Your task is to output, without alteration, each line from the one containing "- [ ]  文章详情页展示" through the final line of the records below.

Exercise input START

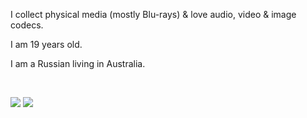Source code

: I collect physical media (mostly Blu-rays) & love audio, video & image codecs.

I am 19 years old.

I am a Russian living in Australia.

<br>

![](https://raw.githubusercontent.com/knewest/github-stats/master/generated/overview.svg#gh-dark-mode-only)
![](https://raw.githubusercontent.com/knewest/github-stats/master/generated/languages.svg#gh-dark-mode-only)
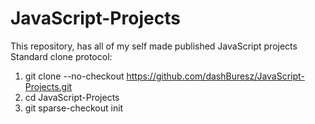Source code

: # JavaScript-Projects
This repository, has all of my self made published JavaScript projects
Standard clone protocol:
1. git clone --no-checkout https://github.com/dashBuresz/JavaScript-Projects.git
2. cd JavaScript-Projects
3. git sparse-checkout init
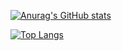 [![Anurag's GitHub stats](https://github-readme-stats.vercel.app/api?username=Ine0056&theme=nord)](https://github.com/anuraghazra/github-readme-stats)

[![Top Langs](https://github-readme-stats.vercel.app/api/top-langs/?username=Ine0056&theme=nord&hide=javascript,html,css,scss&layout=compact)](https://github.com/anuraghazra/github-readme-stats)
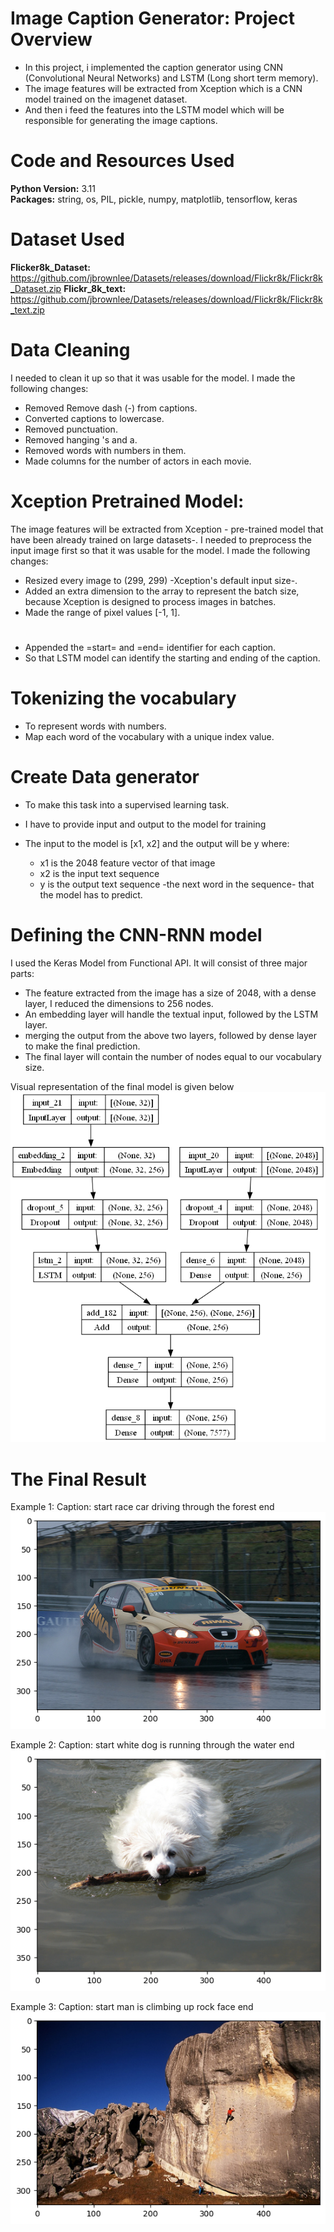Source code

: # Image Caption Generator: Project Overview 
* In this project, i implemented the caption generator using CNN (Convolutional Neural Networks) and LSTM (Long short term memory).
* The image features will be extracted from Xception which is a CNN model trained on the imagenet dataset.
* And then i feed the features into the LSTM model which will be responsible for generating the image captions.

# Code and Resources Used 
**Python Version:** 3.11  
**Packages:** string, os, PIL, pickle, numpy, matplotlib, tensorflow, keras

# Dataset Used 
**Flicker8k_Dataset:** https://github.com/jbrownlee/Datasets/releases/download/Flickr8k/Flickr8k_Dataset.zip
**Flickr_8k_text:** https://github.com/jbrownlee/Datasets/releases/download/Flickr8k/Flickr8k_text.zip

# Data Cleaning
I needed to clean it up so that it was usable for the model. I made the following changes:

*	Removed Remove dash (-) from captions.
*	Converted captions to lowercase.
*	Removed punctuation.
*	Removed hanging 's and a.
*	Removed words with numbers in them.
*	Made columns for the number of actors in each movie.

# Xception Pretrained Model:
The image features will be extracted from Xception - pre-trained model that have been already trained on large datasets-.
I needed to preprocess the input image first so that it was usable for the model. I made the following changes:

*	Resized every image to (299, 299) -Xception's default input size-.
*	Added an extra dimension to the array to represent the batch size, because Xception is designed to process images in batches.
*	Made the range of pixel values [-1, 1].

# 
* Appended the =start= and =end= identifier for each caption.
* So that LSTM model can identify the starting and ending of the caption.

# Tokenizing the vocabulary
* To represent words with numbers.
* Map each word of the vocabulary with a unique index value.

# Create Data generator
* To make this task into a supervised learning task.
* I have to provide input and output to the model for training
* The input to the model is [x1, x2] and the output will be y where:
  
    * x1 is the 2048 feature vector of that image
    * x2 is the input text sequence
    * y is the output text sequence -the next word in the sequence- that the model has to predict.

# Defining the CNN-RNN model
I used the Keras Model from Functional API. It will consist of three major parts:

* The feature extracted from the image has a size of 2048, with a dense layer, I reduced the dimensions to 256 nodes.
* An embedding layer will handle the textual input, followed by the LSTM layer.
* merging the output from the above two layers, followed by dense layer to make the final prediction.
* The final layer will contain the number of nodes equal to our vocabulary size.

Visual representation of the final model is given below
![alt text](https://github.com/amraskar/Image-Caption-Generator/blob/f174754b5b16057dc232669d2451e8c867304564/model.png "Visual representation of the final model")


# The Final Result
Example 1:
Caption: start race car driving through the forest end
![alt text](https://github.com/amraskar/Image-Caption-Generator/blob/2a71adb7f17bdeafbce160501fda5ca0f6a03122/Example_1.png "Example 1")

Example 2:
Caption: start white dog is running through the water end
![alt text](https://github.com/amraskar/Image-Caption-Generator/blob/f174754b5b16057dc232669d2451e8c867304564/Example_2.png "Example 2")

Example 3:
Caption: start man is climbing up rock face end
![alt text](https://github.com/amraskar/Image-Caption-Generator/blob/f174754b5b16057dc232669d2451e8c867304564/Example_3.png "Example 3")
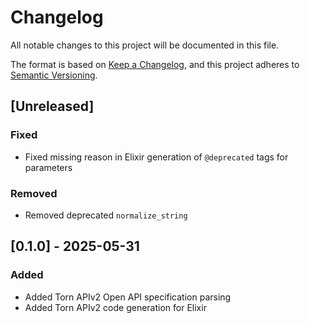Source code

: # Changelog

All notable changes to this project will be documented in this file.

The format is based on [Keep a Changelog](https://keepachangelog.com/en/1.1.0/),
and this project adheres to [Semantic Versioning](https://semver.org/spec/v2.0.0.html).

## [Unreleased]
### Fixed
- Fixed missing reason in Elixir generation of `@deprecated` tags for parameters

### Removed
- Removed deprecated `normalize_string`

## [0.1.0] - 2025-05-31
### Added
- Added Torn APIv2 Open API specification parsing
- Added Torn APIv2 code generation for Elixir

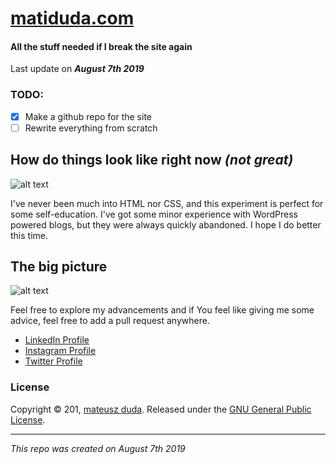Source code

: # [matiduda.com](https://matiduda.com)
#### All the stuff needed if I break the site again

Last update on **_August 7th 2019_**

### TODO:

- [x] Make a github repo for the site
- [ ] Rewrite everything from scratch

## How do things look like right now _(not great)_
![alt text](https://i.imgur.com/37Jin4X.jpg)

I've never been much into HTML nor CSS, and this experiment is perfect for some self-education. I've got some minor experience with WordPress powered blogs, but they were always quickly abandoned.
I hope I do better this time.

## The big picture
![alt text](https://i.imgur.com/vhhrlFW.jpg)

Feel free to explore my advancements and if You feel like giving me some advice, feel free to add a pull request anywhere.

* [LinkedIn Profile](https://linkedin.com/in/matiduda)
* [Instagram Profile](https://instagram.com/tanczmy)
* [Twitter Profile](https://twitter.com/tnczm)

### License

Copyright © 201, [mateusz duda](https://github.com/matiduda).
Released under the [GNU General Public License](LICENSE.md).

***

_This repo was created on August 7th 2019_
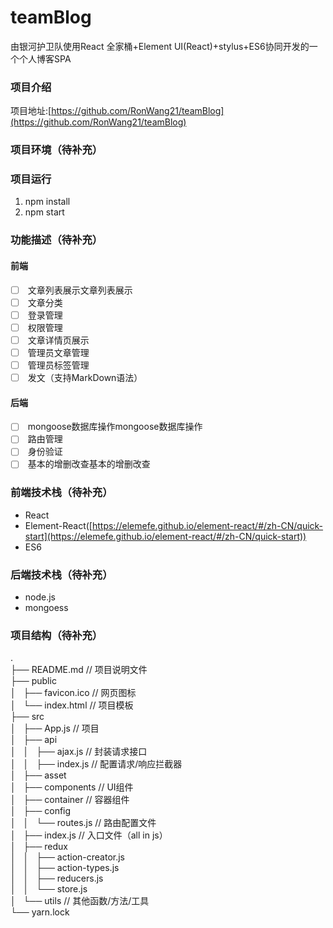 # teamBlog
由银河护卫队使用React 全家桶+Element UI(React)+stylus+ES6协同开发的一个个人博客SPA

<a name="Y044h"></a>
### 项目介绍
项目地址:[https://github.com/RonWang21/teamBlog](https://github.com/RonWang21/teamBlog)

<a name="5zYcG"></a>
### 项目环境（待补充）

<a name="xbeIl"></a>
### 项目运行

1. npm install
1. npm start

<a name="aqmXb"></a>
### 功能描述（待补充）
<a name="6J4hn"></a>
#### 前端

- [ ]  文章列表展示文章列表展示
- [ ]  文章分类
- [ ]  登录管理
- [ ]  权限管理
- [ ]  文章详情页展示
- [ ]  管理员文章管理
- [ ]  管理员标签管理
- [ ]  发文（支持MarkDown语法）
<a name="Ln4Kl"></a>
#### 后端

- [ ]  mongoose数据库操作mongoose数据库操作
- [ ]  路由管理
- [ ]  身份验证
- [ ]  基本的增删改查基本的增删改查
<a name="E3D8I"></a>
### 前端技术栈（待补充）

- React
- Element-React([https://elemefe.github.io/element-react/#/zh-CN/quick-start](https://elemefe.github.io/element-react/#/zh-CN/quick-start))
- ES6

<a name="6uZm2"></a>
### 后端技术栈（待补充）

- node.js
- mongoess

<a name="uP7u2"></a>
### 项目结构（待补充）

.<br />├── README.md // 项目说明文件<br />├── public	<br />│   ├── favicon.ico // 网页图标<br />│   └── index.html	// 项目模板<br />├── src<br />│   ├── App.js // 项目<br />│   ├── api<br />│   │   ├── ajax.js // 封装请求接口<br />│   │   ├──	index.js // 配置请求/响应拦截器<br />│   ├── asset<br />│   ├── components // UI组件<br />│   ├── container // 容器组件<br />│   ├── config<br />│   │   └── routes.js // 路由配置文件<br />│   ├── index.js	// 入口文件（all in js）<br />│   ├── redux<br />│   │   ├── action-creator.js<br />│   │   ├── action-types.js<br />│   │   ├── reducers.js<br />│   │   └── store.js<br />│   └── utils // 其他函数/方法/工具<br />└── yarn.lock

Exercise input END

▶ **Exercise output**
- [ ]  文章详情页展示
- [ ]  管理员文章管理
- [ ]  管理员标签管理
- [ ]  发文（支持MarkDown语法）
<a name="Ln4Kl"></a>
#### 后端

- [ ]  mongoose数据库操作mongoose数据库操作
- [ ]  路由管理
- [ ]  身份验证
- [ ]  基本的增删改查基本的增删改查
<a name="E3D8I"></a>
### 前端技术栈（待补充）

- React
- Element-React([https://elemefe.github.io/element-react/#/zh-CN/quick-start](https://elemefe.github.io/element-react/#/zh-CN/quick-start))
- ES6

<a name="6uZm2"></a>
### 后端技术栈（待补充）

- node.js
- mongoess

<a name="uP7u2"></a>
### 项目结构（待补充）

.<br />├── README.md // 项目说明文件<br />├── public	<br />│   ├── favicon.ico // 网页图标<br />│   └── index.html	// 项目模板<br />├── src<br />│   ├── App.js // 项目<br />│   ├── api<br />│   │   ├── ajax.js // 封装请求接口<br />│   │   ├──	index.js // 配置请求/响应拦截器<br />│   ├── asset<br />│   ├── components // UI组件<br />│   ├── container // 容器组件<br />│   ├── config<br />│   │   └── routes.js // 路由配置文件<br />│   ├── index.js	// 入口文件（all in js）<br />│   ├── redux<br />│   │   ├── action-creator.js<br />│   │   ├── action-types.js<br />│   │   ├── reducers.js<br />│   │   └── store.js<br />│   └── utils // 其他函数/方法/工具<br />└── yarn.lock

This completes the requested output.